> _TASK_
All of the records below are to be printed exactly; the pictures are to be left out.

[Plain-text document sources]

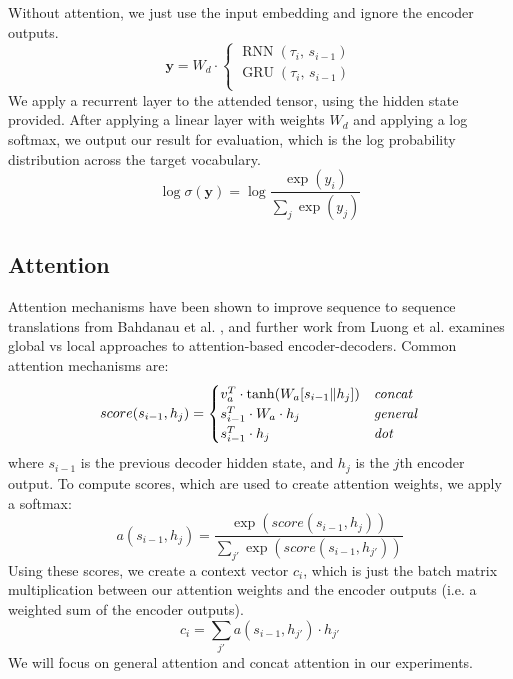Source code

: \documentclass[twoside,twocolumn]{article}
\begin{document}
Without attention, we just use the input embedding and ignore the encoder
outputs.
\begin{equation}
  \mathbf{y} = W_d \cdot \begin{cases}
      \operatorname{RNN} (\tau_i, \, s_{i-1}) \\
      \operatorname{GRU} (\tau_i, \, s_{i-1}) \\
    \end{cases}
\end{equation}
We apply a recurrent layer to the attended tensor, using the hidden state
provided. After applying a linear layer with weights $W_d$ and applying a log
softmax, we output our result for evaluation, which is the log probability
distribution across the target vocabulary.
\begin{equation}
  \log \sigma(\mathbf{y}) = \log \frac{\exp(y_i)}{\sum_j \exp(y_j)}
\end{equation}
\subsection{Attention}
Attention mechanisms have been shown to improve sequence to sequence
translations from Bahdanau et al. \cite{bahdanau2014neural}, and further work
from Luong et al. \cite{luong2015effective} examines global vs local approaches
to attention-based encoder-decoders. Common attention mechanisms are:
\begin{equation}
    score(s_{i-1}, h_j) =
    \begin{cases}
        v_a^T \cdot \tanh (W_a [s_{i-1} \| h_j]) & \text{\emph{concat}} \\
        s_{i-1}^T \cdot W_a \cdot h_j & \text{\emph{general}} \\
        s_{i-1}^T \cdot h_j & \text{\emph{dot}} \\
    \end{cases}
\end{equation}
where $s_{i-1}$ is the previous decoder hidden state, and $h_j$ is the $j$th
encoder output.
To compute scores, which are used to create attention weights, we apply a
softmax:
\begin{equation}
  a(s_{i-1}, h_j) = \frac{\exp(score(s_{i-1}, h_j))}{\sum_{j'}\exp(score(s_{i-1}, h_{j'}))}
\end{equation}
Using these scores, we create a context vector $c_i$, which is just the batch
matrix multiplication between our attention weights and the encoder outputs
(i.e. a weighted sum of the encoder outputs).
\begin{equation}
  c_i = \sum_{j'} a(s_{i-1}, h_{j'}) \cdot h_{j'}
\end{equation}
We will focus on general attention and concat attention in our
experiments.
\end{document}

> _RESPONSE_
Source code

: \documentclass[twoside,twocolumn]{article}
\begin{document}
Without attention, we just use the input embedding and ignore the encoder
outputs.
\begin{equation}
  \mathbf{y} = W_d \cdot \begin{cases}
      \operatorname{RNN} (\tau_i, \, s_{i-1}) \\
      \operatorname{GRU} (\tau_i, \, s_{i-1}) \\
    \end{cases}
\end{equation}
We apply a recurrent layer to the attended tensor, using the hidden state
provided. After applying a linear layer with weights $W_d$ and applying a log
softmax, we output our result for evaluation, which is the log probability
distribution across the target vocabulary.
\begin{equation}
  \log \sigma(\mathbf{y}) = \log \frac{\exp(y_i)}{\sum_j \exp(y_j)}
\end{equation}
\subsection{Attention}
Attention mechanisms have been shown to improve sequence to sequence
translations from Bahdanau et al. \cite{bahdanau2014neural}, and further work
from Luong et al. \cite{luong2015effective} examines global vs local approaches
to attention-based encoder-decoders. Common attention mechanisms are:
\begin{equation}
    score(s_{i-1}, h_j) =
    \begin{cases}
        v_a^T \cdot \tanh (W_a [s_{i-1} \| h_j]) & \text{\emph{concat}} \\
        s_{i-1}^T \cdot W_a \cdot h_j & \text{\emph{general}} \\
        s_{i-1}^T \cdot h_j & \text{\emph{dot}} \\
    \end{cases}
\end{equation}
where $s_{i-1}$ is the previous decoder hidden state, and $h_j$ is the $j$th
encoder output.
To compute scores, which are used to create attention weights, we apply a
softmax:
\begin{equation}
  a(s_{i-1}, h_j) = \frac{\exp(score(s_{i-1}, h_j))}{\sum_{j'}\exp(score(s_{i-1}, h_{j'}))}
\end{equation}
Using these scores, we create a context vector $c_i$, which is just the batch
matrix multiplication between our attention weights and the encoder outputs
(i.e. a weighted sum of the encoder outputs).
\begin{equation}
  c_i = \sum_{j'} a(s_{i-1}, h_{j'}) \cdot h_{j'}
\end{equation}
We will focus on general attention and concat attention in our
experiments.
\end{document}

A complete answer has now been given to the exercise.